La playa

La playa.
La playa.

Félix Morales Prado. Si la ría era, cristalina y en calma, silencio pausado por chapoteos tenues de leves lenguas de agua, la playa ofrecía un barullo de olas, un ruido de mareta salpicado de gritos de niños, contrapuntos de tatas y madres y armonías de vendedores ambulantes de papas fritas, parisién o gaseosas.

Así, como flotando en una sinfonía, entraría yo en la playa por primera vez con conciencia prematura y capaz, más que ninguna, de oler y oír colores, azul chillón del cielo, verde ronco del mar, blanco y salado alarido de espumas… Sinestésico. Con la conciencia cósmica de la primera infancia. Inaugural. Entraría por un lateral del Bar La Terraza, rozando el anuncio de azulejos de Bañadores Jantzen, en el que una señora esbelta se zambullía en un mar lejano e irreal como el esquemático barco de vela blanca que subrayaba su horizonte.



Nos sentaríamos bajo uno de los toldos de cañizo alineados a lo largo de la costa y, mientras cavaba con mi pala y mi cubito de lata cromados de colores alegres, encontraría conchas de diversos tamaños y texturas, torrecillas, dientes de elefante y frágiles luceros nacarados amarillos o rosas. Surgirían, sorpresivos, inofensivas tijeretas de amenazantes pinzas traseras, saltarinas pulgas de agua, negros escarabajos de playa, cabritas, con su collar dorado, que se esconden bajo la arena y de ella resurgen igual que guadianas.

Los toldos de cañizo, todos iguales, numerados, los ponía el Ayuntamiento y los alquilaba para todo el verano. Había otros, de lona a rayas azules o verdes o rojas o de colores lisos, distintos unos de otros. Esos eran de particulares. Además de los toldos, podían verse casetas que servían para que los bañistas guardaran su ropa y se cambiaran. Podían ser de madera, pintadas también a rayas, o de ladrillos. Estaban situadas cerca de los bares restaurantes distribuidos por todo el espacio de la playa en uso, La Terraza, Miramar, Terramar, San Nicolás, un trayecto largo, como de dos kilómetros, atestado de una muchedumbre multicolor y vocinglera, aunque supongo que no tanto en aquel tiempo como me parecía a mí, perdido, asustado después de haberme alejado jugando a nadar arrastrándome por la orilla, arañado el cuerpo de conchas y los pies pinchados por cardos marinos, llorando.


Puerto de Huelva

Una pareja de novios surgidos de la nada me preguntaron qué me pasaba. Debí de decirles que me había perdido.

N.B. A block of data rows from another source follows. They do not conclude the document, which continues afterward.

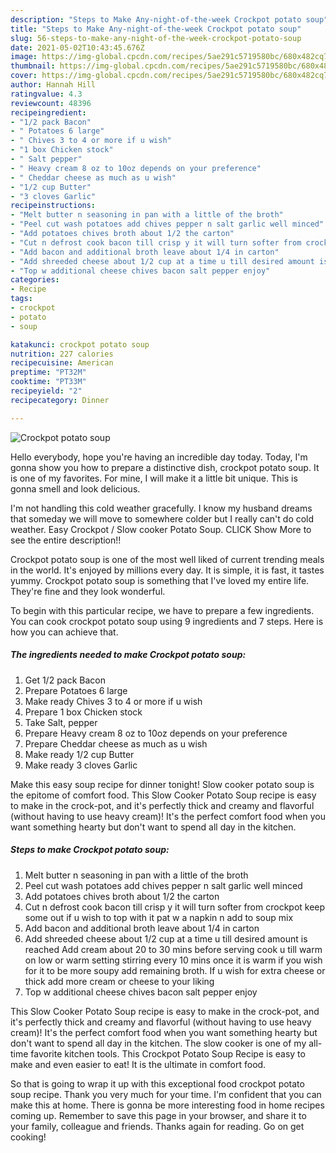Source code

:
 ```yaml
---
description: "Steps to Make Any-night-of-the-week Crockpot potato soup"
title: "Steps to Make Any-night-of-the-week Crockpot potato soup"
slug: 56-steps-to-make-any-night-of-the-week-crockpot-potato-soup
date: 2021-05-02T10:43:45.676Z
image: https://img-global.cpcdn.com/recipes/5ae291c5719580bc/680x482cq70/crockpot-potato-soup-recipe-main-photo.jpg
thumbnail: https://img-global.cpcdn.com/recipes/5ae291c5719580bc/680x482cq70/crockpot-potato-soup-recipe-main-photo.jpg
cover: https://img-global.cpcdn.com/recipes/5ae291c5719580bc/680x482cq70/crockpot-potato-soup-recipe-main-photo.jpg
author: Hannah Hill
ratingvalue: 4.3
reviewcount: 48396
recipeingredient:
- "1/2 pack Bacon"
- " Potatoes 6 large"
- " Chives 3 to 4 or more if u wish"
- "1 box Chicken stock"
- " Salt pepper"
- " Heavy cream 8 oz to 10oz depends on your preference"
- " Cheddar cheese as much as u wish"
- "1/2 cup Butter"
- "3 cloves Garlic"
recipeinstructions:
- "Melt butter n seasoning in pan with a little of the broth"
- "Peel cut wash potatoes add chives pepper n salt garlic well minced"
- "Add potatoes chives broth about 1/2 the carton"
- "Cut n defrost cook bacon till crisp y it will turn softer from crockpot keep some out if u wish to top with it pat w a napkin n add to soup mix"
- "Add bacon and additional broth leave about 1/4 in carton"
- "Add shreeded cheese about 1/2 cup at a time u till desired amount is reached Add cream about 20 to 30 mins before serving cook u till warm on low or warm setting stirring every 10 mins once it is warm if you wish for it to be more soupy add remaining broth. If u wish for extra cheese or thick add more cream or cheese to your liking"
- "Top w additional cheese chives bacon salt pepper enjoy"
categories:
- Recipe
tags:
- crockpot
- potato
- soup

katakunci: crockpot potato soup 
nutrition: 227 calories
recipecuisine: American
preptime: "PT32M"
cooktime: "PT33M"
recipeyield: "2"
recipecategory: Dinner

---
```



![Crockpot potato soup](https://img-global.cpcdn.com/recipes/5ae291c5719580bc/680x482cq70/crockpot-potato-soup-recipe-main-photo.jpg)

Hello everybody, hope you're having an incredible day today. Today, I'm gonna show you how to prepare a distinctive dish, crockpot potato soup. It is one of my favorites. For mine, I will make it a little bit unique. This is gonna smell and look delicious.

I&#39;m not handling this cold weather gracefully. I know my husband dreams that someday we will move to somewhere colder but I really can&#39;t do cold weather. Easy Crockpot / Slow cooker Potato Soup. CLICK Show More to see the entire description!!

Crockpot potato soup is one of the most well liked of current trending meals in the world. It's enjoyed by millions every day. It is simple, it is fast, it tastes yummy. Crockpot potato soup is something that I've loved my entire life. They're fine and they look wonderful.


To begin with this particular recipe, we have to prepare a few ingredients. You can cook crockpot potato soup using 9 ingredients and 7 steps. Here is how you can achieve that.

<!--inarticleads1-->

##### The ingredients needed to make Crockpot potato soup:

1. Get 1/2 pack Bacon
1. Prepare  Potatoes 6 large
1. Make ready  Chives 3 to 4 or more if u wish
1. Prepare 1 box Chicken stock
1. Take  Salt, pepper
1. Prepare  Heavy cream 8 oz to 10oz depends on your preference
1. Prepare  Cheddar cheese as much as u wish
1. Make ready 1/2 cup Butter
1. Make ready 3 cloves Garlic


Make this easy soup recipe for dinner tonight! Slow cooker potato soup is the epitome of comfort food. This Slow Cooker Potato Soup recipe is easy to make in the crock-pot, and it&#39;s perfectly thick and creamy and flavorful (without having to use heavy cream)! It&#39;s the perfect comfort food when you want something hearty but don&#39;t want to spend all day in the kitchen. 

<!--inarticleads2-->

##### Steps to make Crockpot potato soup:

1. Melt butter n seasoning in pan with a little of the broth
1. Peel cut wash potatoes add chives pepper n salt garlic well minced
1. Add potatoes chives broth about 1/2 the carton
1. Cut n defrost cook bacon till crisp y it will turn softer from crockpot keep some out if u wish to top with it pat w a napkin n add to soup mix
1. Add bacon and additional broth leave about 1/4 in carton
1. Add shreeded cheese about 1/2 cup at a time u till desired amount is reached Add cream about 20 to 30 mins before serving cook u till warm on low or warm setting stirring every 10 mins once it is warm if you wish for it to be more soupy add remaining broth. If u wish for extra cheese or thick add more cream or cheese to your liking
1. Top w additional cheese chives bacon salt pepper enjoy


This Slow Cooker Potato Soup recipe is easy to make in the crock-pot, and it&#39;s perfectly thick and creamy and flavorful (without having to use heavy cream)! It&#39;s the perfect comfort food when you want something hearty but don&#39;t want to spend all day in the kitchen. The slow cooker is one of my all-time favorite kitchen tools. This Crockpot Potato Soup Recipe is easy to make and even easier to eat! It is the ultimate in comfort food. 

So that is going to wrap it up with this exceptional food crockpot potato soup recipe. Thank you very much for your time. I'm confident that you can make this at home. There is gonna be more interesting food in home recipes coming up. Remember to save this page in your browser, and share it to your family, colleague and friends. Thanks again for reading. Go on get cooking!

Ellos me preguntaron dónde estaban mis padres. No supe qué responder. Siguieron preguntándome hacia dónde vivía. Señalé en una dirección. Caminamos los tres hacia allí, yo de la mano de la chica de pelo rubio y rizado, que llevaba un bañador de una pieza, de tela fruncida con elástico y faldita; él, con el cuerpo brillante, de bronceador o de protector, llevaba un amplio meyba azul y lucía tupé a lo Rock Hudson. Recuerdo todo muy bien. Era muy pequeño, como de tres o cuatro años, pero no se me olvida. Tiré de la mano que me conducía. La muchacha me preguntó qué quería y, tímidamente, le dije que creía que no era por ahí el camino sino en el sentido opuesto. Comenzamos a andar hacia el otro lado y, al ratito, volví a rectificar. A la cuarta vez, el novio comenzó a perder la paciencia y la chica empezó a defenderme. Tuvieron una buena bronca.

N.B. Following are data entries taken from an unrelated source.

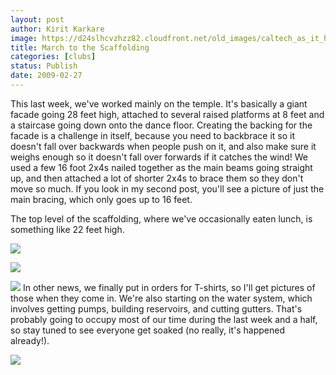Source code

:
 ```yaml
---
layout: post
author: Kirit Karkare
image: https://d24slhcvzhzz82.cloudfront.net/old_images/caltech_as_it_happens/6a0105349b8251970b0111689b883c970c.jpg
title: March to the Scaffolding
categories: [clubs]
status: Publish
date: 2009-02-27
---
```


This last week, we've worked mainly on the temple. It's basically a giant facade going 28 feet high, attached to several raised platforms at 8 feet and a staircase going down onto the dance floor. Creating the backing for the facade is a challenge in itself, because you need to backbrace it so it doesn't fall over backwards when people push on it, and also make sure it weighs enough so it doesn't fall over forwards if it catches the wind! We used a few 16 foot 2x4s nailed together as the main beams going straight up, and then attached a lot of shorter 2x4s to brace them so they don't move so much. If you look in my second post, you'll see a picture of just the main bracing, which only goes up to 16 feet.

The top level of the scaffolding, where we've occasionally eaten lunch, is something like 22 feet high.


![](https://d24slhcvzhzz82.cloudfront.net/old_images/caltech_as_it_happens/6a0105349b8251970b0112791041c228a4.jpg)

![](https://d24slhcvzhzz82.cloudfront.net/old_images/caltech_as_it_happens/6a0105349b8251970b0112791041e528a4.jpg) 

![](https://d24slhcvzhzz82.cloudfront.net/old_images/caltech_as_it_happens/6a0105349b8251970b01127910448d28a4.jpg) 
In other news, we finally put in orders for T-shirts, so I'll get pictures of those when they come in. We're also starting on the water system, which involves getting pumps, building reservoirs, and cutting gutters. That's probably going to occupy most of our time during the last week and a half, so stay tuned to see everyone get soaked (no really, it's happened already!).


![](https://d24slhcvzhzz82.cloudfront.net/old_images/caltech_as_it_happens/6a0105349b8251970b0111689b8e40970c.jpg)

A base de paseos arriba y abajo, pude avistar una calle que me sonaba. Tiramos por ella y enlazamos con el camino formado por dos aceras que unía mi casa con el mar. Pasamos bajo las dos moreras que daban sombra a la señora que vendía agua, higos chumbos y barquitos de corcho y ya estuve seguro de hacia dónde íbamos. El novio se paró a comprar un vaso de agua y me preguntó si yo quería. Le dije que no y que mi casa estaba allí más adelante. Olvidé darle las gracias como me tenían dicho que se debía hacer. Mi madre no lo olvidó. Estaba en la marquesina y se sorprendió mucho al verme de regreso sin los demás. Me duchó y me puso ropa limpia y fresca, creo recordar que de tela de vichy a cuadritos rojos.